Kairui Song <ryncsn@xxxxxxxxx> 于2024年1月15日周一 01:42写道:
>
> Wei Xu <weixugc@xxxxxxxxxx> 于2024年1月13日周六 05:01写道:
> >
> > On Thu, Jan 11, 2024 at 10:33 AM Kairui Song <ryncsn@xxxxxxxxx> wrote:
> > >
> > > From: Kairui Song <kasong@xxxxxxxxxxx>
> > >
> > > When lru_gen is aging, it will update mm counters page by page,
> > > which causes a higher overhead if age happens frequently or there
> > > are a lot of pages in one generation getting moved.

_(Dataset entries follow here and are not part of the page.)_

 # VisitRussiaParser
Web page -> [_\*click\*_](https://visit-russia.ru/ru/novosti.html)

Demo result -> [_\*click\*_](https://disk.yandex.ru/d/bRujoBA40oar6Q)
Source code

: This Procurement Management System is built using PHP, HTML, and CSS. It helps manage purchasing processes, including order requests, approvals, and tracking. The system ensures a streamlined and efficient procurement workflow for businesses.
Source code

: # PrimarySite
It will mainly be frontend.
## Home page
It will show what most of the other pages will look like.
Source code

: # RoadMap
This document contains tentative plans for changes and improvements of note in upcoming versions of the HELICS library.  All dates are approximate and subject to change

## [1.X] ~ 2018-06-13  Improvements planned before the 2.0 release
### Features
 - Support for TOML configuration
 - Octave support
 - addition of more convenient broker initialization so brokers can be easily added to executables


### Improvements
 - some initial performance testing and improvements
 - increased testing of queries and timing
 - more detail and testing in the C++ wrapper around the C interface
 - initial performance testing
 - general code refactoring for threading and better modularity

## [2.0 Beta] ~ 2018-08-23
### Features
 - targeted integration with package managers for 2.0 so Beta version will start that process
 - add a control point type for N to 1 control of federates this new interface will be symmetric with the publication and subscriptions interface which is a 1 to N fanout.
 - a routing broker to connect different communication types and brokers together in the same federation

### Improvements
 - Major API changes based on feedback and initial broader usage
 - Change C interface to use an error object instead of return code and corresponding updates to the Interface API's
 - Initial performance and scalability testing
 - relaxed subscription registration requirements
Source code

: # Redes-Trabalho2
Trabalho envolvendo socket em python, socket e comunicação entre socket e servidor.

> > > Optimize this by doing the counter update in batch.
> > >
> > > Although most __mod_*_state has its own caches the overhead
> > > is still observable.
> > >
> > > Tested in a 4G memcg on a EPYC 7K62 with:
> > >
> > > memcached -u nobody -m 16384 -s /tmp/memcached.socket \
> > > -a 0766 -t 16 -B binary &
> > >
> > > memtier_benchmark -S /tmp/memcached.socket \
> > > -P memcache_binary -n allkeys \
> > > --key-minimum=1 --key-maximum=16000000 -d 1024 \
> > > --ratio=1:0 --key-pattern=P:P -c 2 -t 16 --pipeline 8 -x 6
> > >
> > > Average result of 18 test runs:
> > >
> > > Before: 44017.78 Ops/sec
> > > After: 44687.08 Ops/sec (+1.5%)
> >
> > I see the same performance numbers get quoted in all the 3 patches.

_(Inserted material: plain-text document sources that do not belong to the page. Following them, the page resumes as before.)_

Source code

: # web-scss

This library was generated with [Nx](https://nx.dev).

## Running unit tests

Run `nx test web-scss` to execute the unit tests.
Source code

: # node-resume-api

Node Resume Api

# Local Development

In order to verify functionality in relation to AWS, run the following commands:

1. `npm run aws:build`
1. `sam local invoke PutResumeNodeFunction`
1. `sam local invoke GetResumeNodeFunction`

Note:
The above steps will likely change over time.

> > How much performance improvements does this particular patch provide
> > (the same for the other 2 patches)? If as the cover letter says, the
> > most performance benefits come from patch 3 (prefetching), can we just
> > have that patch alone to avoid the extra complexities.
>
> Hi Wei,
>
> Indeed these are two different optimization technique, I can reorder
> the series, prefetch is the first one and should be more acceptable,
> other optimizations can come later. And add standalone info about
> improvement of batch operations.
>
> >
> > > Signed-off-by: Kairui Song <kasong@xxxxxxxxxxx>
> > > ---
> > > mm/vmscan.c | 64 +++++++++++++++++++++++++++++++++++++++++++++--------
> > > 1 file changed, 55 insertions(+), 9 deletions(-)
> > >
> > > diff --git a/mm/vmscan.c b/mm/vmscan.c
> > > index 4f9c854ce6cc..185d53607c7e 100644
> > > --- a/mm/vmscan.c
> > > +++ b/mm/vmscan.c
> > > @@ -3113,9 +3113,47 @@ static int folio_update_gen(struct folio *folio, int gen)

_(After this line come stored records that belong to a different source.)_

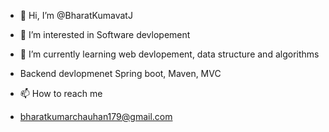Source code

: - 👋 Hi, I’m @BharatKumavatJ
- 👀 I’m interested in Software devlopement

- 🌱 I’m currently learning web devlopement, data structure and algorithms
- Backend devlopmenet Spring boot, Maven, MVC 
- 📫 How to reach me 
- bharatkumarchauhan179@gmail.com

 

<!---
BharatKumavatJ/BharatKumavatJ is a ✨ special ✨ repository because its `README.md` (this file) appears on your GitHub profile.
You can click the Preview link to take a look at your changes.
--->
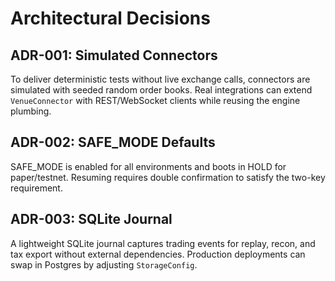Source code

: # Architectural Decisions

## ADR-001: Simulated Connectors
To deliver deterministic tests without live exchange calls, connectors are simulated with seeded random order books. Real integrations can extend `VenueConnector` with REST/WebSocket clients while reusing the engine plumbing.

## ADR-002: SAFE_MODE Defaults
SAFE_MODE is enabled for all environments and boots in HOLD for paper/testnet. Resuming requires double confirmation to satisfy the two-key requirement.

## ADR-003: SQLite Journal
A lightweight SQLite journal captures trading events for replay, recon, and tax export without external dependencies. Production deployments can swap in Postgres by adjusting `StorageConfig`.
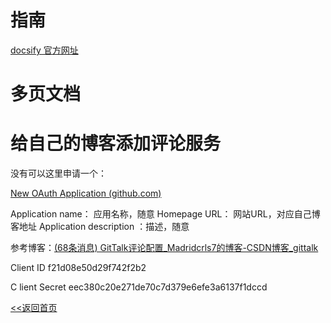 
# 指南

[docsify 官方网址](https://docsify.js.org/)

# 多页文档

# 给自己的博客添加评论服务

没有可以这里申请一个：

[New OAuth Application (github.com)](https://github.com/settings/applications/new)

Application name： 应用名称，随意
Homepage URL： 网站URL，对应自己博客地址
Application description ：描述，随意

参考博客：[(68条消息) GitTalk评论配置_Madridcrls7的博客-CSDN博客_gittalk](https://blog.csdn.net/Madridcrls7/article/details/80871596)

Client ID    f21d08e50d29f742f2b2

C lient Secret   eec380c20e271de70c7d379e6efe3a6137f1dccd

[<<返回首页](/)

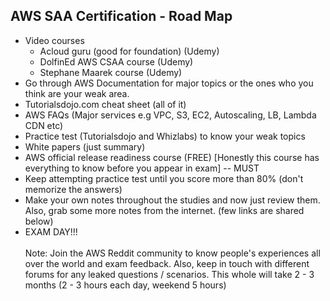 ## AWS SAA Certification - Road Map

-	Video courses
	- Acloud guru (good for foundation) (Udemy)
	- DolfinEd AWS CSAA course (Udemy)
	- Stephane Maarek course (Udemy)
-	Go through AWS Documentation for major topics or the ones who you think are your weak area.
-	Tutorialsdojo.com cheat sheet (all of it)
-	AWS FAQs (Major services e.g VPC, S3, EC2, Autoscaling, LB, Lambda CDN etc)
-	Practice test (Tutorialsdojo and Whizlabs) to know your weak topics
-	White papers (just summary)
-	AWS official release readiness course (FREE) [Honestly this course has everything to know before you appear in exam] -- MUST
-	Keep attempting practice test until you score more than 80% (don't memorize the answers)
-	Make your own notes throughout the studies and now just review them. Also, grab some more notes from the internet.  (few links are shared below)
-	EXAM DAY!!!
<br/><br/>
Note: Join the AWS Reddit community to know people's experiences all over the world and exam feedback. Also, keep in touch with different forums for any leaked questions / scenarios.
This whole will take 2 - 3 months (2 - 3 hours each day, weekend 5 hours)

> > > return ((old_flags & LRU_GEN_MASK) >> LRU_GEN_PGOFF) - 1;
> > > }
> > >
> > > +/*
> > > + * Update LRU gen in batch for each lru_gen LRU list. The batch is limited to
> > > + * each gen / type / zone level LRU. Batch is applied after finished or aborted
> > > + * scanning one LRU list.
> > > + */
> > > +struct gen_update_batch {
> > > + int delta[MAX_NR_GENS];
> > > +};
> > > +
> > > +static void lru_gen_update_batch(struct lruvec *lruvec, int type, int zone,
> > > + struct gen_update_batch *batch)
> > > +{
> > > + int gen;
> > > + int promoted = 0;
> > > + struct lru_gen_folio *lrugen = &lruvec->lrugen;
> > > + enum lru_list lru = type ? LRU_INACTIVE_FILE : LRU_INACTIVE_ANON;
> > > +
> > > + for (gen = 0; gen < MAX_NR_GENS; gen++) {
> > > + int delta = batch->delta[gen];
> > > +
> > > + if (!delta)
> > > + continue;
> > > +
> > > + WRITE_ONCE(lrugen->nr_pages[gen][type][zone],
> > > + lrugen->nr_pages[gen][type][zone] + delta);
> > > +
> > > + if (lru_gen_is_active(lruvec, gen))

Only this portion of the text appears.